As a teacher in the '90s I was against the medication of (then ADD) children, fearful that the medication was not worth the risk. I was hopeful I could get through to this child and I feared my input would directly result in medication (of a child) as it appeared as the only pathway in those times. That simply isn't true now. Paediatricians and psychologists may develop a range of options and strategies as well as a team to support a child with an ADHD diagnosis.
Support for diagnosed ADHD children is provided in school by the school staff and leadership. Outside funding support is not available unless there is a double diagnosis, perhaps coupled with anxiety or a learning disorder. The support for ADHD is not — and possibly could not be — provided by this current system already overloaded by the body of students it already supports. IEPs are only written for those with recognised and funded disabilities unless the school's learning support team is terrific. The futility of applying for and/or even exploring a diagnosis is coupled with additional pressures of parent reaction and professional self-consciousness.

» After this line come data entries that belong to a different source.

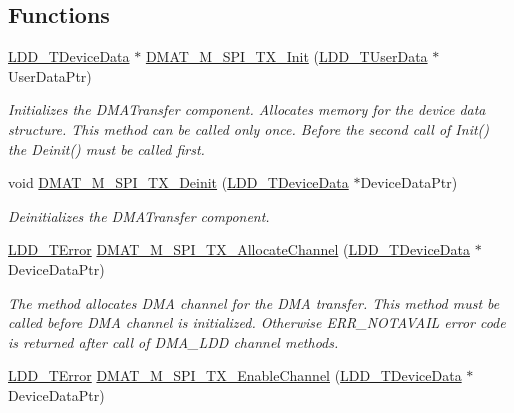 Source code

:\subsection*{Functions}
\begin{DoxyCompactItemize}
\item 
\hyperlink{group___p_e___types__module_gac5cf1362f1f0e3a2ce71b1bf2276d091}{L\-D\-D\-\_\-\-T\-Device\-Data} $\ast$ \hyperlink{group___d_m_a_t___m___s_p_i___t_x__module_ga95c3704b8d48c499e7a75f797cf5a3e4}{D\-M\-A\-T\-\_\-\-M\-\_\-\-S\-P\-I\-\_\-\-T\-X\-\_\-\-Init} (\hyperlink{group___p_e___types__module_ga0b66a73f87238a782318aa0be7578e35}{L\-D\-D\-\_\-\-T\-User\-Data} $\ast$User\-Data\-Ptr)
\begin{DoxyCompactList}\small\item\em Initializes the D\-M\-A\-Transfer component. Allocates memory for the device data structure. This method can be called only once. Before the second call of Init() the Deinit() must be called first. \end{DoxyCompactList}\item 
void \hyperlink{group___d_m_a_t___m___s_p_i___t_x__module_gad3cfb364d0cdb71744ac5c912136e274}{D\-M\-A\-T\-\_\-\-M\-\_\-\-S\-P\-I\-\_\-\-T\-X\-\_\-\-Deinit} (\hyperlink{group___p_e___types__module_gac5cf1362f1f0e3a2ce71b1bf2276d091}{L\-D\-D\-\_\-\-T\-Device\-Data} $\ast$Device\-Data\-Ptr)
\begin{DoxyCompactList}\small\item\em Deinitializes the D\-M\-A\-Transfer component. \end{DoxyCompactList}\item 
\hyperlink{group___p_e___types__module_ga24c2b045fd04e79e85f261ce4df35588}{L\-D\-D\-\_\-\-T\-Error} \hyperlink{group___d_m_a_t___m___s_p_i___t_x__module_ga776adbfbb06d8b0cf147b086f875616f}{D\-M\-A\-T\-\_\-\-M\-\_\-\-S\-P\-I\-\_\-\-T\-X\-\_\-\-Allocate\-Channel} (\hyperlink{group___p_e___types__module_gac5cf1362f1f0e3a2ce71b1bf2276d091}{L\-D\-D\-\_\-\-T\-Device\-Data} $\ast$Device\-Data\-Ptr)
\begin{DoxyCompactList}\small\item\em The method allocates D\-M\-A channel for the D\-M\-A transfer. This method must be called before D\-M\-A channel is initialized. Otherwise E\-R\-R\-\_\-\-N\-O\-T\-A\-V\-A\-I\-L error code is returned after call of D\-M\-A\-\_\-\-L\-D\-D channel methods. \end{DoxyCompactList}\item 
\hyperlink{group___p_e___types__module_ga24c2b045fd04e79e85f261ce4df35588}{L\-D\-D\-\_\-\-T\-Error} \hyperlink{group___d_m_a_t___m___s_p_i___t_x__module_ga7c78e2312b7dea13bafe530139deec3c}{D\-M\-A\-T\-\_\-\-M\-\_\-\-S\-P\-I\-\_\-\-T\-X\-\_\-\-Enable\-Channel} (\hyperlink{group___p_e___types__module_gac5cf1362f1f0e3a2ce71b1bf2276d091}{L\-D\-D\-\_\-\-T\-Device\-Data} $\ast$Device\-Data\-Ptr)

\end{DoxyCompactItemize}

Teachers are not trained to identify ADHD or to express concerns to parents. Despite a teachers' degree/s, there seems to be no education concerning what could be considered a third of a teachers' vocation: relationships, specifically relationships with parents, the community and colleagues. Teachers are not explicitly taught how to navigate parent-teacher interviews. Nor, are they are not taught how to initiate difficult conversations. Interviews are fine when there is good news to report but when the teacher brings up something the parents disagree with or vice versa teachers avoid the unknown and avoid these conversations. These communication skills are learned through trial and error unless there is outstandingly perceptive leadership in the school. Teachers don't want to get it wrong; they are labelled unprofessional often by the sensationalism of the media. They don't want to be seen as whistleblowers, or building mountains out of molehills. Combine this with the lack of support they may eventually garnish; it is no wonder that colleagues are not identifying these children.
Earlier intervention will result in very real improvements for these girls and their families. The identification of girls with combined type may not present as a challenge in the classroom; however, our hunches and intuition will make a genuine and significant difference for the mental health outcomes of these girls.
Reasonable adjustments to the classroom can make a profound difference to these individuals with many positive impacts for all the students in the class. I am often reminded that fairness is not all about getting the same as everyone else; it is about getting what you need to participate and access the curriculum to access learning. A one size fits all paradigm of education is no longer appropriate.
The lives of those chatty kids, the daydreamers, the creatives or indecisive ones bring us sanity in the chaotic pressure of the classroom and may be the ones we need to help the most. Learn about ADHD and all its presentations, investigate classroom adjustments and be the teachers these children need us to be, so they can be the children we need them to be.